2. Using ‘Fast Parse’ property: This option can be used for very fast loading of data from flat files. To enable this option, perform following steps:

a. Right click the flat file source, and click ‘Show Advance Editor’:

Untitled1

b. Go to ‘Input and Output properties’ tab. In the Inputs and Outputs, expand the Output columns and select the column for which you want to enable ‘fast parse’.  After selecting the column, go to Custom Properties and set ‘FastParse’ property to ‘True’ as shown:

Untitled2

3. Avoid ‘Select *’: Instead of using ‘Select *’ while pulling data from SQL server table, use the column list and try to pull only required columns of table. SSIS uses buffer oriented architecture to transfer data wherein data from source first comes in buffers, required transformations are performed and then the data is dumped to destinations. However, size of the buffer depends on the estimated row size which is calculated as the maximum size of all the columns in a row. So if there are more number of columns in a row, they will occupy more space in buffer resulting in less number of rows in buffer. Therefore, always try to pull only required columns not all.

4. Avoid Asynchronous transformations: As far as possible, try to avoid them. Asynchronous transformations like sort needs to read and process all input data before creating any output records. As a result, data transfer process gets slower.

5. Considering data types: The data types should be as narrow as possible since they will be allocated less memory. Allocate the required number of bytes to the columns.

6. Indexes: If you are pulling large volume of data, then drop all the indexes if exists. After your load is complete, then re-create the indexes

7. OLEDB Destination settings:

Untitled3

  1. Keep Identity: By default, this property is unchecked, which means source identity values will not be copied to destination so destination table will create its own identity values if it has an identity column. If you check this property, then DFT engine will preserve the values of source identity and pass it to destination. If possible, keep it unchecked
  2. Check Constraints: By default, this property is checked. If you are sure that incoming data will not violate destination table constraints then uncheck this property. This setting specifies that the dataflow pipeline engine will validate the incoming data against the constraints of target table. If you un-check this option it will improve the performance of the data load.
  3. Rows per batch: By default, the value of this property is -1 or empty which means all the incoming rows will be treated as single batch. Change the value of this property to a positive value that specifies the number of rows in batch.
  4. Insert commit size: By default, the value is ‘2147483647’  as you can see in the above screenshot which means all the incoming data will be committed in one shot after successful completion of the DFT. We can specify a positive value for this setting to indicate that commit will be done for those number of records. Changing the default value for this setting will put overhead on the dataflow engine to commit several times but at the same time it will release the pressure on the transaction log and tempdb to grow specifically during high volume data transfers.

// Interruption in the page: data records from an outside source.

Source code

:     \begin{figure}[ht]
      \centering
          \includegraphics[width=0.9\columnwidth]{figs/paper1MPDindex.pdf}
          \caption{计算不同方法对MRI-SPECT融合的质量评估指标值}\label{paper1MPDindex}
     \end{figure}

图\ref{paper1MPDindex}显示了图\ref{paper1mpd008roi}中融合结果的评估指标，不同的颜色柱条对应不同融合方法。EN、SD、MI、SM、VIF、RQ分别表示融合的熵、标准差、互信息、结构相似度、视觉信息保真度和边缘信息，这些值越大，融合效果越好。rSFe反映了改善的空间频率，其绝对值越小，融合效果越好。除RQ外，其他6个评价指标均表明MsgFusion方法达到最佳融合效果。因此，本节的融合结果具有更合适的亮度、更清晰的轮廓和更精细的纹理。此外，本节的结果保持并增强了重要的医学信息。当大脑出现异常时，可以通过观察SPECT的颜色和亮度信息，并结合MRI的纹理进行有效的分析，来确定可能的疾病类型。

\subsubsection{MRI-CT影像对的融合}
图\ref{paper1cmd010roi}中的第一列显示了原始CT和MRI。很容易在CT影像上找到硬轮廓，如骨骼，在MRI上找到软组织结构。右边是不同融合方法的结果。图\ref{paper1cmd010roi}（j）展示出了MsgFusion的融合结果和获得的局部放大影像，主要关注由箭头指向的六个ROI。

8. Using Delay Validation property: By default, this property is set to ‘False’. SSIS performs early validation that validates the package and its components before starting execution of package. If you are using some tasks that are dynamically passing some values to other tasks then set this property to ‘True’ for such tasks otherwise your package will fail.

9. Use Performance Counters to monitor SSIS performance

10. Using checkpoints: Please refer https://ssisblog.wordpress.com/?s=checkpoints

11. Parallel execution of tasks can also lead to performance benefits

Note: These are general guidelines to optimize your ETL package. If you have any constructive opinion or any doubts then do post here.

Enjoy! SSIS is fun..

Leveraging SSIS in HDInsights

SSIS can be leveraged in HDInsights projects as effectively as in other BI projects. Once the data resides on Hadoop clusters, you surely want to import data to Cube or DW for further analytics. There are multiple ways to achieve the desired purpose:

1. Using SQOOP connector:

SQOOP connector basically fires a command on Hadoop Command prompt and imports the data from HDFS/ Hive to your SQL Server tables. To automate the process, you can wrap the SQOOP command in a batch file and execute this batch file from SSIS.

2. Using Hive data source in SSIS:

For this, one has to create a Hive data source and then in SSIS, use this data source to dump data to destination.
Note: 2nd option is not available in preview versions of HDInsights.

SSIS Transformations – Blocking, Partially Blocking and Non blocking

The type of transformation that we choose to achieve particular task has a great impact on performance of SSIS. Hence we should have  clear understanding of different types of transformations available in SSIS and be careful enough while deciding among them.

Here, I am going to mention few points that help in better understanding of transformation:

Blocking

Partially\ Semi Blocking

Non-Blocking

Need to read all the inputs before they produce some output. Clearly, it consumes time Need not read all inputs Need not read all inputs
It creates a new buffer for the output It creates a new buffer for the output It uses the existing buffer. This introduces huge performance benefits
These transformations may create additional records i.e. the number of input records might be different from number of output records. Hence, they are asynchronous in nature. Number of output records may or may not match the number of input records. They are also asynchronous in nature Number of output records are same as number of input records. These transformations are synchronous in nature
New thread is  introduced in Data flow New thread might introduce in data flow No additional thread is created
Available resources are impacted heavily Less impact on available resources than Blocking transformations It has the minimum impact to available resources out of all the transformation types
Ex: Sort, Aggregate Ex: Merge, Merge Join Ex: Data Conversion, Derive Column, Look-up

 

Enjoy! Happy Coding..

Checkpoints in SSIS – Implementing restart-ability

Suppose the SSIS package contains around 30-40 tasks\ Containers and the execution time of ETL completion is approximately 18 hours. This means that the reports developed on the data mart needs to be refreshed after 18 hours. Now assume after 10th hour something happened and the ETL fails. Now what would you do? Start the package from beginning! Obviously not since Stake holders are waiting for the reports with refreshed data.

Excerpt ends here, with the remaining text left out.